How to Choose the Right Encoding

PyHDC provides 15 encoding classes. The decision tree and notes below narrow the choice for most use cases.

Quick decision guide

Start here and follow the branches:

  • Need GPU / PyTorch integration? → all encodings support both backends

  • Need binary output (1-bit elements)?

    • Dense binary → BSC or MAP_B

    • Sparse binary (low density) → BSDC_THIN (best default) or BSDC_S / BSDC_SEG / BSDC_CDT

  • Need complex / phase-based values?FHRR

  • Need matrix-style binding?VTB or MBAT

  • Otherwise (continuous float vectors)?

    • General purpose → MAP_C (best default)

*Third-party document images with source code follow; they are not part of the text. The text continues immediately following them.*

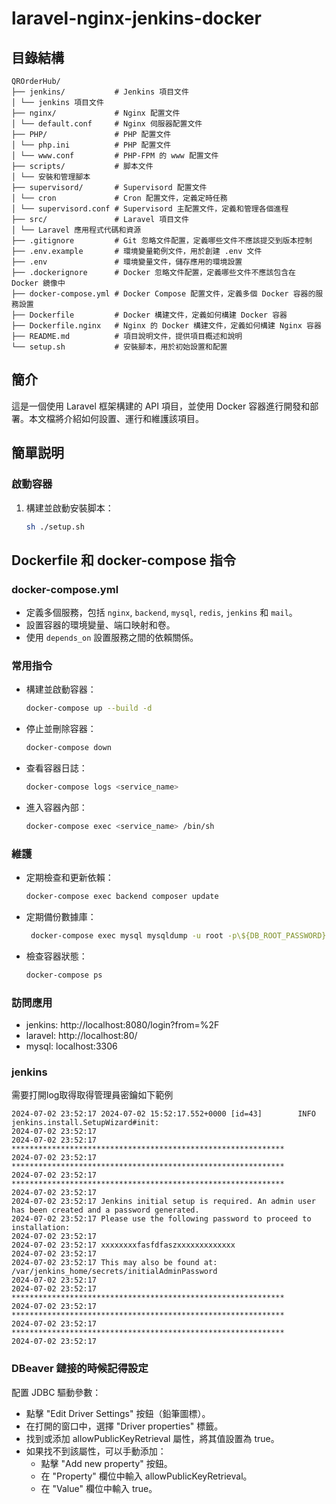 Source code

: # laravel-nginx-jenkins-docker

## 目錄結構
```
QROrderHub/
├── jenkins/           # Jenkins 項目文件
│ └── jenkins 項目文件
├── nginx/             # Nginx 配置文件
│ └── default.conf     # Nginx 伺服器配置文件
├── PHP/               # PHP 配置文件
│ └── php.ini          # PHP 配置文件
│ └── www.conf         # PHP-FPM 的 www 配置文件
├── scripts/           # 脚本文件
│ └── 安裝和管理腳本
├── supervisord/       # Supervisord 配置文件
│ └── cron             # Cron 配置文件，定義定時任務
│ └── supervisord.conf # Supervisord 主配置文件，定義和管理各個進程
├── src/               # Laravel 項目文件
│ └── Laravel 應用程式代碼和資源
├── .gitignore         # Git 忽略文件配置，定義哪些文件不應該提交到版本控制
├── .env.example       # 環境變量範例文件，用於創建 .env 文件
├── .env               # 環境變量文件，儲存應用的環境設置
├── .dockerignore      # Docker 忽略文件配置，定義哪些文件不應該包含在 Docker 鏡像中
├── docker-compose.yml # Docker Compose 配置文件，定義多個 Docker 容器的服務設置
├── Dockerfile         # Docker 構建文件，定義如何構建 Docker 容器
├── Dockerfile.nginx   # Nginx 的 Docker 構建文件，定義如何構建 Nginx 容器
├── README.md          # 項目說明文件，提供項目概述和說明
└── setup.sh           # 安裝腳本，用於初始設置和配置
```
## 簡介

這是一個使用 Laravel 框架構建的 API 項目，並使用 Docker 容器進行開發和部署。本文檔將介紹如何設置、運行和維護該項目。

## 簡單説明

### 啟動容器

1. 構建並啟動安裝脚本：
    ```sh
    sh ./setup.sh
    ```

## Dockerfile 和 docker-compose 指令

### docker-compose.yml

- 定義多個服務，包括 `nginx`, `backend`, `mysql`, `redis`, `jenkins` 和 `mail`。
- 設置容器的環境變量、端口映射和卷。
- 使用 `depends_on` 設置服務之間的依賴關係。

### 常用指令

- 構建並啟動容器：
    ```sh
    docker-compose up --build -d
    ```

- 停止並刪除容器：
    ```sh
    docker-compose down
    ```

- 查看容器日誌：
    ```sh
    docker-compose logs <service_name>
    ```

- 進入容器內部：
    ```sh
    docker-compose exec <service_name> /bin/sh
    ```

### 維護

- 定期檢查和更新依賴：
    ```sh
    docker-compose exec backend composer update
    ```

- 定期備份數據庫：
   ```sh
    docker-compose exec mysql mysqldump -u root -p\${DB_ROOT_PASSWORD} \${DB_DATABASE} > backup.sql
   ```

- 檢查容器狀態：
    ```sh
    docker-compose ps
    ```

### 訪問應用
- jenkins: http://localhost:8080/login?from=%2F
- laravel: http://localhost:80/
- mysql: localhost:3306 
  
### jenkins
需要打開log取得取得管理員密鑰如下範例
```
2024-07-02 23:52:17 2024-07-02 15:52:17.552+0000 [id=43]        INFO    jenkins.install.SetupWizard#init: 
2024-07-02 23:52:17 
2024-07-02 23:52:17 *************************************************************
2024-07-02 23:52:17 *************************************************************
2024-07-02 23:52:17 *************************************************************
2024-07-02 23:52:17 
2024-07-02 23:52:17 Jenkins initial setup is required. An admin user has been created and a password generated.
2024-07-02 23:52:17 Please use the following password to proceed to installation:
2024-07-02 23:52:17 
2024-07-02 23:52:17 xxxxxxxxfasfdfaszxxxxxxxxxxxxx
2024-07-02 23:52:17 
2024-07-02 23:52:17 This may also be found at: /var/jenkins_home/secrets/initialAdminPassword
2024-07-02 23:52:17 
2024-07-02 23:52:17 *************************************************************
2024-07-02 23:52:17 *************************************************************
2024-07-02 23:52:17 *************************************************************
2024-07-02 23:52:17
```

### DBeaver 鏈接的時候記得設定

配置 JDBC 驅動參數：

- 點擊 "Edit Driver Settings" 按鈕（鉛筆圖標）。
- 在打開的窗口中，選擇 "Driver properties" 標籤。
- 找到或添加 allowPublicKeyRetrieval 屬性，將其值設置為 true。
- 如果找不到該屬性，可以手動添加：
  - 點擊 "Add new property" 按鈕。
  - 在 "Property" 欄位中輸入 allowPublicKeyRetrieval。
  - 在 "Value" 欄位中輸入 true。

    • Normalized bundling theory → HRR

    • Fixed-width integers → MAP_I or MAP_I_Bits

Full comparison table

Encoding

Element type

Default dtype

Binding

Bundling

Similarity

Unbind

Notes

MAP_C

float [-1,1]

float32

ElementMultiply

Add + cut

Cosine

Yes

Best all-round default

MAP_I

int {-1,1}

int32

ElementMultiply

Add + cut

Cosine

Yes

Integer; needs bit generator

MAP_I_Bits

int (custom width)

int32

ElementMultiply

Add (clipped)

Cosine

Yes

mask sets bit width

MAP_B

binary {0,1}

int8

ElementMultiply

Add (clipped)

Cosine

Yes

Binary MAP

HRR

float (normal)

float32

CircularConv

Add + normalise

Cosine

Yes

Theoretically clean

HRR_NoNorm

float (normal)

float32

CircularConv

Add (no norm)

Cosine

Yes

Faster than HRR

HRR_ConstNorm

float (normal)

float32

CircularConv

Add / √M

Cosine

Yes

Constant-norm bundles

FHRR

angle [-π, π)

float32

AngleAdd

AngleAdd

AngleDist

Yes

Phase/periodic signals

VTB

float (normal)

float32

VDTransform

Add + normalise

Cosine

Yes

Matrix derived from key

MBAT

float (normal)

float32

MatrixMult

Add + normalise

Cosine

Yes (+ metadata)

Random matrix; save get_metadata()

BSC

binary {0,1}

int8

XOR

Majority vote

Hamming

Yes (exact)

Dense binary; XOR is exact inverse

BSDC_CDT

sparse {0,1}

int8

CDThinning

OR

Overlap

No

Context-dependent thinning

BSDC_S

sparse {0,1}

int8

CircShift

OR

Overlap

Yes

Shift-based; good for sequences

BSDC_SEG

sparse segmented

int8

SegShift

OR

Overlap

Yes

Per-segment shift

BSDC_THIN

sparse {0,1}

int8

CircShift

OR + thin

Overlap

Yes

Best sparse default (v1.1.0+)

Side-by-side example

The encoding API is identical across families; only the constructor call changes:

import pyhdc

for EncClass in [pyhdc.MAP_C, pyhdc.HRR, pyhdc.BSC, pyhdc.BSDC_THIN]:
    enc = EncClass(dimension=10_000)
    a   = enc.generate()
    b   = enc.generate()
    c   = a.bind(b)
    print(f"{EncClass.__name__:12s}  "
          f"sim(a,a)={a.similarity(a):.2f}  "
          f"sim(a,bind(a,b))={a.similarity(c):.2f}")

Note

Choosing an encoding picks the algebra (bind / bundle / similarity). To turn raw data (scalars, periodic values, or feature vectors) into hypervectors in that encoding, use a data encoder. See How to Encode Data into Hypervectors. A few encoders are restricted by family: Thermometer and Density need a discrete family (MAP_I/MAP_B/BSC/BSDC), Projection needs a family with a normalize step (MAP/HRR/VTB/MBAT/FHRR), and FractionalPower is defined only for the FHRR and the HRR families.